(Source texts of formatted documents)
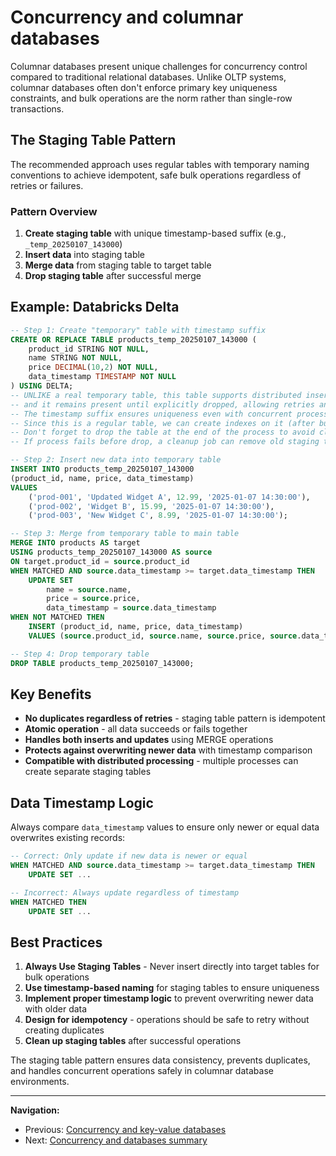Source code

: # Concurrency and columnar databases

Columnar databases present unique challenges for concurrency control compared to traditional relational databases. Unlike OLTP systems, columnar databases often don't enforce primary key uniqueness constraints, and bulk operations are the norm rather than single-row transactions.

## The Staging Table Pattern

The recommended approach uses regular tables with temporary naming conventions to achieve idempotent, safe bulk operations regardless of retries or failures.

### Pattern Overview

1. **Create staging table** with unique timestamp-based suffix (e.g., `_temp_20250107_143000`)
2. **Insert data** into staging table
3. **Merge data** from staging table to target table
4. **Drop staging table** after successful merge

## Example: Databricks Delta

```sql
-- Step 1: Create "temporary" table with timestamp suffix
CREATE OR REPLACE TABLE products_temp_20250107_143000 (
    product_id STRING NOT NULL,
    name STRING NOT NULL,
    price DECIMAL(10,2) NOT NULL,
    data_timestamp TIMESTAMP NOT NULL
) USING DELTA;
-- UNLIKE a real temporary table, this table supports distributed inserts e.g. from Spark jobs
-- and it remains present until explicitly dropped, allowing retries and searching for issues like duplicates in source data if needed.
-- The timestamp suffix ensures uniqueness even with concurrent processes.
-- Since this is a regular table, we can create indexes on it (after bulk insert completes) if needed for performance.
-- Don't forget to drop the table at the end of the process to avoid clutter.
-- If process fails before drop, a cleanup job can remove old staging tables.

-- Step 2: Insert new data into temporary table
INSERT INTO products_temp_20250107_143000 
(product_id, name, price, data_timestamp)
VALUES 
    ('prod-001', 'Updated Widget A', 12.99, '2025-01-07 14:30:00'),
    ('prod-002', 'Widget B', 15.99, '2025-01-07 14:30:00'),
    ('prod-003', 'New Widget C', 8.99, '2025-01-07 14:30:00');

-- Step 3: Merge from temporary table to main table
MERGE INTO products AS target
USING products_temp_20250107_143000 AS source
ON target.product_id = source.product_id
WHEN MATCHED AND source.data_timestamp >= target.data_timestamp THEN
    UPDATE SET 
        name = source.name,
        price = source.price,
        data_timestamp = source.data_timestamp
WHEN NOT MATCHED THEN
    INSERT (product_id, name, price, data_timestamp)
    VALUES (source.product_id, source.name, source.price, source.data_timestamp);

-- Step 4: Drop temporary table
DROP TABLE products_temp_20250107_143000;
```

## Key Benefits

- **No duplicates regardless of retries** - staging table pattern is idempotent
- **Atomic operation** - all data succeeds or fails together
- **Handles both inserts and updates** using MERGE operations
- **Protects against overwriting newer data** with timestamp comparison
- **Compatible with distributed processing** - multiple processes can create separate staging tables

## Data Timestamp Logic

Always compare `data_timestamp` values to ensure only newer or equal data overwrites existing records:

```sql
-- Correct: Only update if new data is newer or equal
WHEN MATCHED AND source.data_timestamp >= target.data_timestamp THEN
    UPDATE SET ...

-- Incorrect: Always update regardless of timestamp
WHEN MATCHED THEN
    UPDATE SET ...
```

## Best Practices

1. **Always Use Staging Tables** - Never insert directly into target tables for bulk operations
2. **Use timestamp-based naming** for staging tables to ensure uniqueness
3. **Implement proper timestamp logic** to prevent overwriting newer data with older data
4. **Design for idempotency** - operations should be safe to retry without creating duplicates
5. **Clean up staging tables** after successful operations

The staging table pattern ensures data consistency, prevents duplicates, and handles concurrent operations safely in columnar database environments.

---

**Navigation:**

- Previous: [Concurrency and key-value databases](./concurrency-key-value-dbs.md)
- Next: [Concurrency and databases summary](./concurrency-and-dbs-summary.md)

== BRIEF ==
Repeat every line above precisely; pictures do not belong in the copy.

== WRITTEN ANSWER ==
Source code

: # Concurrency and columnar databases

Columnar databases present unique challenges for concurrency control compared to traditional relational databases. Unlike OLTP systems, columnar databases often don't enforce primary key uniqueness constraints, and bulk operations are the norm rather than single-row transactions.

## The Staging Table Pattern

The recommended approach uses regular tables with temporary naming conventions to achieve idempotent, safe bulk operations regardless of retries or failures.

### Pattern Overview

1. **Create staging table** with unique timestamp-based suffix (e.g., `_temp_20250107_143000`)
2. **Insert data** into staging table
3. **Merge data** from staging table to target table
4. **Drop staging table** after successful merge

## Example: Databricks Delta

```sql
-- Step 1: Create "temporary" table with timestamp suffix
CREATE OR REPLACE TABLE products_temp_20250107_143000 (
    product_id STRING NOT NULL,
    name STRING NOT NULL,
    price DECIMAL(10,2) NOT NULL,
    data_timestamp TIMESTAMP NOT NULL
) USING DELTA;
-- UNLIKE a real temporary table, this table supports distributed inserts e.g. from Spark jobs
-- and it remains present until explicitly dropped, allowing retries and searching for issues like duplicates in source data if needed.
-- The timestamp suffix ensures uniqueness even with concurrent processes.
-- Since this is a regular table, we can create indexes on it (after bulk insert completes) if needed for performance.
-- Don't forget to drop the table at the end of the process to avoid clutter.
-- If process fails before drop, a cleanup job can remove old staging tables.

-- Step 2: Insert new data into temporary table
INSERT INTO products_temp_20250107_143000 
(product_id, name, price, data_timestamp)
VALUES 
    ('prod-001', 'Updated Widget A', 12.99, '2025-01-07 14:30:00'),
    ('prod-002', 'Widget B', 15.99, '2025-01-07 14:30:00'),
    ('prod-003', 'New Widget C', 8.99, '2025-01-07 14:30:00');

-- Step 3: Merge from temporary table to main table
MERGE INTO products AS target
USING products_temp_20250107_143000 AS source
ON target.product_id = source.product_id
WHEN MATCHED AND source.data_timestamp >= target.data_timestamp THEN
    UPDATE SET 
        name = source.name,
        price = source.price,
        data_timestamp = source.data_timestamp
WHEN NOT MATCHED THEN
    INSERT (product_id, name, price, data_timestamp)
    VALUES (source.product_id, source.name, source.price, source.data_timestamp);

-- Step 4: Drop temporary table
DROP TABLE products_temp_20250107_143000;
```

## Key Benefits

- **No duplicates regardless of retries** - staging table pattern is idempotent
- **Atomic operation** - all data succeeds or fails together
- **Handles both inserts and updates** using MERGE operations
- **Protects against overwriting newer data** with timestamp comparison
- **Compatible with distributed processing** - multiple processes can create separate staging tables

## Data Timestamp Logic

Always compare `data_timestamp` values to ensure only newer or equal data overwrites existing records:

```sql
-- Correct: Only update if new data is newer or equal
WHEN MATCHED AND source.data_timestamp >= target.data_timestamp THEN
    UPDATE SET ...

-- Incorrect: Always update regardless of timestamp
WHEN MATCHED THEN
    UPDATE SET ...
```

## Best Practices

1. **Always Use Staging Tables** - Never insert directly into target tables for bulk operations
2. **Use timestamp-based naming** for staging tables to ensure uniqueness
3. **Implement proper timestamp logic** to prevent overwriting newer data with older data
4. **Design for idempotency** - operations should be safe to retry without creating duplicates
5. **Clean up staging tables** after successful operations

The staging table pattern ensures data consistency, prevents duplicates, and handles concurrent operations safely in columnar database environments.

---

**Navigation:**

- Previous: [Concurrency and key-value databases](./concurrency-key-value-dbs.md)
- Next: [Concurrency and databases summary](./concurrency-and-dbs-summary.md)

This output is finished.